Netflix on Android - tortilla
http://blog.netflix.com/2010/11/netflix-on-android.html
======
cscotta
I've read through this post a few times and am having some difficulty
understanding both the original problem and the solution that Greg is
suggesting.

From what I can gather, it seems that Netflix's product development team is
frustrated to find that there is no integrated support for DRM'd media streams
provided by the OS. From here, he jumps to the conclusion that the best
approach is working with _individual handset manufacturers_ to patch in
support for this at the OS or kernel level. This is difficult to understand.

It's an operating system. You build things on top of it. One does not go to
every PC manufacturer to add a "feature" to one.

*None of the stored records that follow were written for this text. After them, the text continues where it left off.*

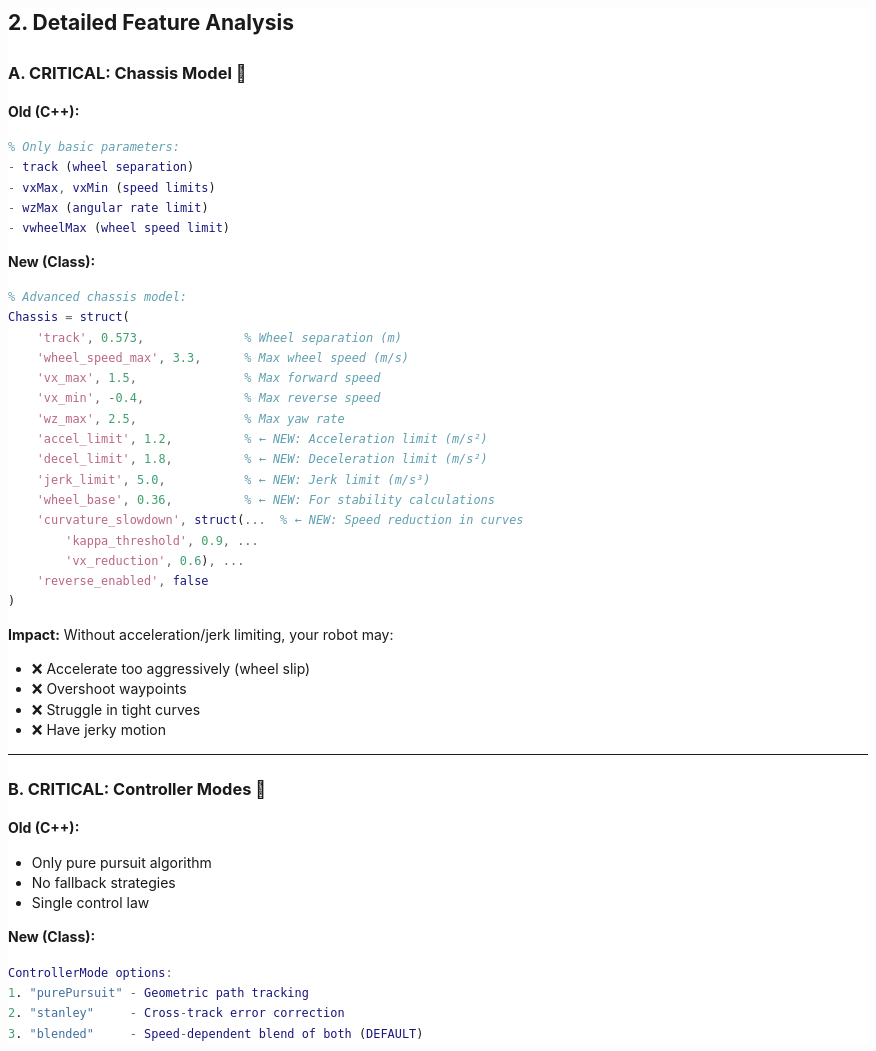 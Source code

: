 
## 2. Detailed Feature Analysis

### A. **CRITICAL: Chassis Model** 🔴

**Old (C++):**
```matlab
% Only basic parameters:
- track (wheel separation)
- vxMax, vxMin (speed limits)
- wzMax (angular rate limit)
- vwheelMax (wheel speed limit)
```

**New (Class):**
```matlab
% Advanced chassis model:
Chassis = struct(
    'track', 0.573,              % Wheel separation (m)
    'wheel_speed_max', 3.3,      % Max wheel speed (m/s)
    'vx_max', 1.5,               % Max forward speed
    'vx_min', -0.4,              % Max reverse speed
    'wz_max', 2.5,               % Max yaw rate
    'accel_limit', 1.2,          % ← NEW: Acceleration limit (m/s²)
    'decel_limit', 1.8,          % ← NEW: Deceleration limit (m/s²)
    'jerk_limit', 5.0,           % ← NEW: Jerk limit (m/s³)
    'wheel_base', 0.36,          % ← NEW: For stability calculations
    'curvature_slowdown', struct(...  % ← NEW: Speed reduction in curves
        'kappa_threshold', 0.9, ...
        'vx_reduction', 0.6), ...
    'reverse_enabled', false
)
```

**Impact:** Without acceleration/jerk limiting, your robot may:
- ❌ Accelerate too aggressively (wheel slip)
- ❌ Overshoot waypoints
- ❌ Struggle in tight curves
- ❌ Have jerky motion

---

### B. **CRITICAL: Controller Modes** 🔴

**Old (C++):**
- Only pure pursuit algorithm
- No fallback strategies
- Single control law

**New (Class):**
```matlab
ControllerMode options:
1. "purePursuit" - Geometric path tracking
2. "stanley"     - Cross-track error correction
3. "blended"     - Speed-dependent blend of both (DEFAULT)
```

Spectres of "fragmentation" aside, let's remember that these phones are real
computers running a real Linux-based OS that run real software, written in
real programming languages like C, Java, and Scala. They also have support for
encrypted transports like SSL and high-quality video codecs like H.264. Heck,
Adobe's even done it - secure content streaming on Android is possible, and
works fine (speaking strictly of the transport and decoding layer - leave it
to the bloggeurs to hash over what happens when you paint content on a
screen).

These facts suggest that implementing secure DRM'd video streams and a player
for them is not only possible, but much easier than working directly with two
of the most backward-facing industries in technology now (film studios and
mobile phone providers) to add this functionality.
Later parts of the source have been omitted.